Attorney Deuel Ross for the Legal Defense Fund says, “The Supreme Court ruled that Alabama had violated the Voting Rights Act by chopping up that Black population and declining to create two majority Black Districts.” Ross emphasized to BlackPressUSA that Alabama’s Black Belt is hundreds of years old with a “very large Black population.”

Ross, who argued the case in the trial court and the United States Supreme Court, successfully proved that “Alabama had both intentionally discriminated against Black voters” by chopping up the Black Belt, a majority Black population that “runs straight through Alabama.”

This victory comes after recent U.S. Supreme Court decisions have undermined voting rights laws. “If any case was going to show that the Voting Rights Act was still needed, it was our case,” offered Ross.

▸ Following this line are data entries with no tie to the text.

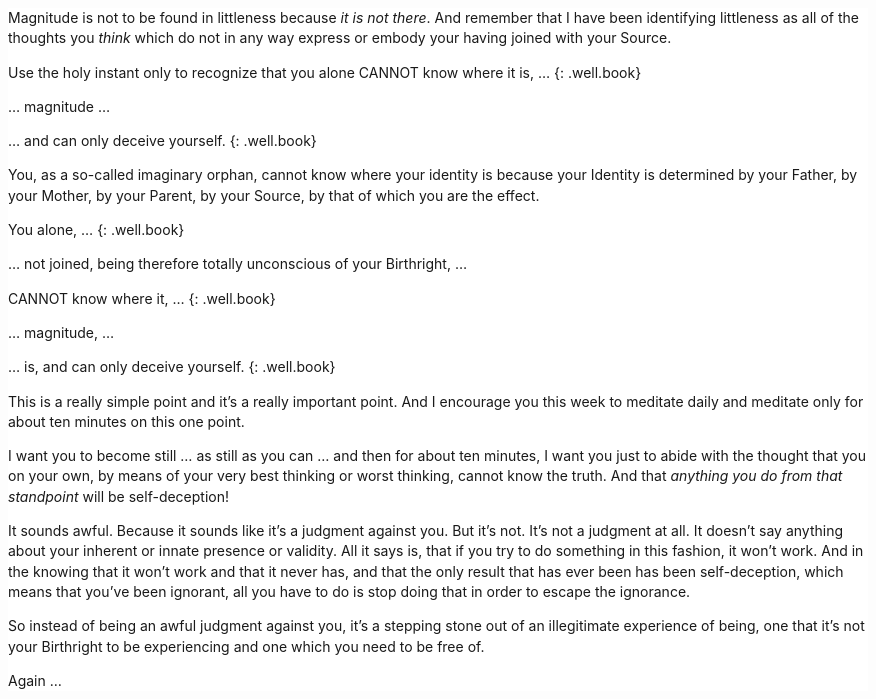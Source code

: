 Magnitude is not to be found in littleness because *it is not there*.
And remember that I have been identifying littleness as all of the
thoughts you *think* which do not in any way express or embody your
having joined with your Source.

Use the holy instant only to recognize that you alone CANNOT know where it is,
&hellip;
{: .well.book}

&hellip; magnitude &hellip;

&hellip; and can only deceive yourself.
{: .well.book}

You, as a so-called imaginary orphan, cannot know where your identity is
because your Identity is determined by your Father, by your Mother, by
your Parent, by your Source, by that of which you are the effect.

You alone, &hellip;
{: .well.book}

&hellip; not joined, being therefore totally unconscious of your
Birthright, &hellip;

CANNOT know where it, &hellip;
{: .well.book}

&hellip; magnitude, &hellip;

&hellip; is, and can only deceive yourself.
{: .well.book}

This is a really simple point and it&rsquo;s a really important point.
And I encourage you this week to meditate daily and meditate only for
about ten minutes on this one point.

I want you to become still &hellip; as still as you can &hellip; and
then for about ten minutes, I want you just to abide with the thought
that you on your own, by means of your very best thinking or worst
thinking, cannot know the truth. And that *anything you do from that
standpoint* will be self-deception!

It sounds awful. Because it sounds like it&rsquo;s a judgment against
you. But it&rsquo;s not. It&rsquo;s not a judgment at all. It
doesn&rsquo;t say anything about your inherent or innate presence or
validity. All it says is, that if you try to do something in this
fashion, it won&rsquo;t work. And in the knowing that it won&rsquo;t
work and that it never has, and that the only result that has ever been
has been self-deception, which means that you&rsquo;ve been ignorant,
all you have to do is stop doing that in order to escape the ignorance.

So instead of being an awful judgment against you, it&rsquo;s a stepping
stone out of an illegitimate experience of being, one that it&rsquo;s
not your Birthright to be experiencing and one which you need to be free
of.

Again &hellip;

One of the first major blows to the 1965 Voting Rights Act was in 2013. The Supreme Court decision then gutted the pre-clearance portion of the act. The ruling was made in the Shelby V. Holder case, throwing out the pre-clearance portions of the law. That law section was created to prevent discriminatory election practices in “certain southern states” like Alabama.

Within that law was a portion called pre-clearance, where the southern states that were found to be practicing discriminatory election practices against Black voters had to get clearance from the Justice Department before they made any changes to the election process or rules.